On Aug. 8, Russia decided to rewrite the rules of post-World War II European security. It repudiated the Helsinki Pact of 1975, which recognized the sanctity of borders in Europe, and violated the sovereignty and territorial integrity of NATO aspirant Georgia, whose troops had attacked South Ossetia the day before. In the process, Russia also tore up its own peacekeeping mandate in South Ossetia and Abkhazia.

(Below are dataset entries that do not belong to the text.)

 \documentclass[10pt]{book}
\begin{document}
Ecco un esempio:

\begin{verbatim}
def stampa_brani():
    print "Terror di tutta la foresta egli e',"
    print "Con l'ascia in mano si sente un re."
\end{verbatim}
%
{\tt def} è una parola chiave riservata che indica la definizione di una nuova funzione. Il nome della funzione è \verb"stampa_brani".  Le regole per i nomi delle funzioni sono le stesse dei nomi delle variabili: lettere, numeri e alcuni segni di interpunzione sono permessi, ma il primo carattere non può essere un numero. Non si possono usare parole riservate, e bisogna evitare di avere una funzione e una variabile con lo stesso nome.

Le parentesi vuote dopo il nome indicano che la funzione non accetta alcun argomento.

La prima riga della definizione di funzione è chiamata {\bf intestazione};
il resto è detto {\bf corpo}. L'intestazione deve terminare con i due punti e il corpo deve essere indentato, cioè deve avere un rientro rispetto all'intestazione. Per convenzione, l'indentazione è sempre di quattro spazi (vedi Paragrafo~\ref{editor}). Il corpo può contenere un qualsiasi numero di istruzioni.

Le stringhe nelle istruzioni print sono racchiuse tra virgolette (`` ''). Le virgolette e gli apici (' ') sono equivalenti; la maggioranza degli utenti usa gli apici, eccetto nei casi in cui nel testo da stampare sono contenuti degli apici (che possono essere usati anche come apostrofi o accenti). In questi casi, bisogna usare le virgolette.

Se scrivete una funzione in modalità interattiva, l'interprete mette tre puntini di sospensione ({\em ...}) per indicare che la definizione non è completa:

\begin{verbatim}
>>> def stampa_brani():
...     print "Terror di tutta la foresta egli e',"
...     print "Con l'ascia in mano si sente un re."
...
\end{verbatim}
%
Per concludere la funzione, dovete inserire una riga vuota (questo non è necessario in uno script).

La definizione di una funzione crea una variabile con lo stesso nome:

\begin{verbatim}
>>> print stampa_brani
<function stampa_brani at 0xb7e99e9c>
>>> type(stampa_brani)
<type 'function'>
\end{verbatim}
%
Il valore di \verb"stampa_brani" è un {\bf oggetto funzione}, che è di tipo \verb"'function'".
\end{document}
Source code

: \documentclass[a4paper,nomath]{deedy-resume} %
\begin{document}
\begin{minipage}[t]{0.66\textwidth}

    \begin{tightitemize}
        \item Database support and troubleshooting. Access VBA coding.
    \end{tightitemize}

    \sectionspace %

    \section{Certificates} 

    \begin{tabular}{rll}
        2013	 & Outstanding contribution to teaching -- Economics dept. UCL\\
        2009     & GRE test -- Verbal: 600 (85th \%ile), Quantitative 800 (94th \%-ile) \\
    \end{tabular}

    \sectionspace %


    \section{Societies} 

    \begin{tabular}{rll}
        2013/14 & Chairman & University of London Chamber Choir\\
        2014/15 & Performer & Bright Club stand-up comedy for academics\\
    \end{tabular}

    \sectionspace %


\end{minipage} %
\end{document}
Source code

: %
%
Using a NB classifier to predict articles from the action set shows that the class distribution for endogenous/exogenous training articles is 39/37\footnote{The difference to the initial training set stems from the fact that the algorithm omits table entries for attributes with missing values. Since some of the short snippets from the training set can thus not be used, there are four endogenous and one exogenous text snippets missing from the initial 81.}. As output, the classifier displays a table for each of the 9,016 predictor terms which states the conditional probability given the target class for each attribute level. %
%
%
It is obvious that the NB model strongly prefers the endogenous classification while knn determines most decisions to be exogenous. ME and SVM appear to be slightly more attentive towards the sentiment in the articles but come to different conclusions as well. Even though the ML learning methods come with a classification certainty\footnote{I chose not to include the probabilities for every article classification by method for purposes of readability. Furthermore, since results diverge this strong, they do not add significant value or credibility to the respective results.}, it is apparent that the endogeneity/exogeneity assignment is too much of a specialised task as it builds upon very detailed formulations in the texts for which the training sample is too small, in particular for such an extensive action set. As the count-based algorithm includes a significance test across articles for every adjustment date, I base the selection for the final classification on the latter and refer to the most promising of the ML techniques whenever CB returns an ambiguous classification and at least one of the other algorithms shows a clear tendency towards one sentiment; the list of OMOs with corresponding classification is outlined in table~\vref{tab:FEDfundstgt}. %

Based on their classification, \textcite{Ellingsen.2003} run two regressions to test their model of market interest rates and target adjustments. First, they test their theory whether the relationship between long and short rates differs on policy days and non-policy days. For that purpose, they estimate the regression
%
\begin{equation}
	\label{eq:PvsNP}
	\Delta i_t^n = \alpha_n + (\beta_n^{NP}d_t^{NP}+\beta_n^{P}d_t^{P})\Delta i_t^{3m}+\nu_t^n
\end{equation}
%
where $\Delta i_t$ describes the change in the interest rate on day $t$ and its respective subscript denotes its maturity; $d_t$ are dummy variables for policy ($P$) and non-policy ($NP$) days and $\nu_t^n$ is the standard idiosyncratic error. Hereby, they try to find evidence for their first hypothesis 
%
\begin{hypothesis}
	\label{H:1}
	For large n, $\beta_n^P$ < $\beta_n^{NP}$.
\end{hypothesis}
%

Moscow desires to become a hegemonic power in the former Soviet space. The Georgian war brought Russia back to the Southern Caucasus in force, outflanking oil-rich Azerbaijan, and affecting control over the principal energy and rail arteries bringing natural resources from the Caspian Sea and Central Asia to the West and consumer and industrial goods to the East. The Russian military practically destroyed the Georgian military, which protected the pipelines and the Georgian port of Poti, the important Black Sea terminal of the East-West corridor.

The war in the Caucasus, however, surpasses the regional agenda. In fact, Russia's war aims are far-reaching and include:

  • Expulsion of Georgian troops and termination of Georgian sovereignty in South Ossetia and Abkhazia, something that was accomplished.

  • "Regime change" by bringing down President Mikheil Saakashvili and installing a more pro-Russian leadership in Tbilisi.

  • Preventing Georgia from joining NATO and sending a strong message to Ukraine that its insistence on NATO membership may lead to a civil unrest in the Crimea, where many Russian citizens reside, and potentially, to the country's dismemberment.

  • Shifting control of the Caucasus, and especially over strategic energy pipelines and the transportation corridor from the Caspian to the Black Sea, by controlling Georgia.

  • Re-creating a 19th-century style sphere of influence in the former Soviet Union, by the use of force if necessary.

    Such anti-status quo revisionism is the stuff of which world wars are made. Think the Balkan wars that preceded World War I or Adolf Hitler's invasion of the Sudetenland in Czechoslovakia in 1938 - with Europe's acquiescence.

    Russia proclaims that it wants to shift the global balance of power away from the United States; "Finlandize" Europe; revise global economic institutions; and return to highly competitive and often confrontational great power politics, reminiscent of the 19th century. Realists: 1, Fukuyama: 0.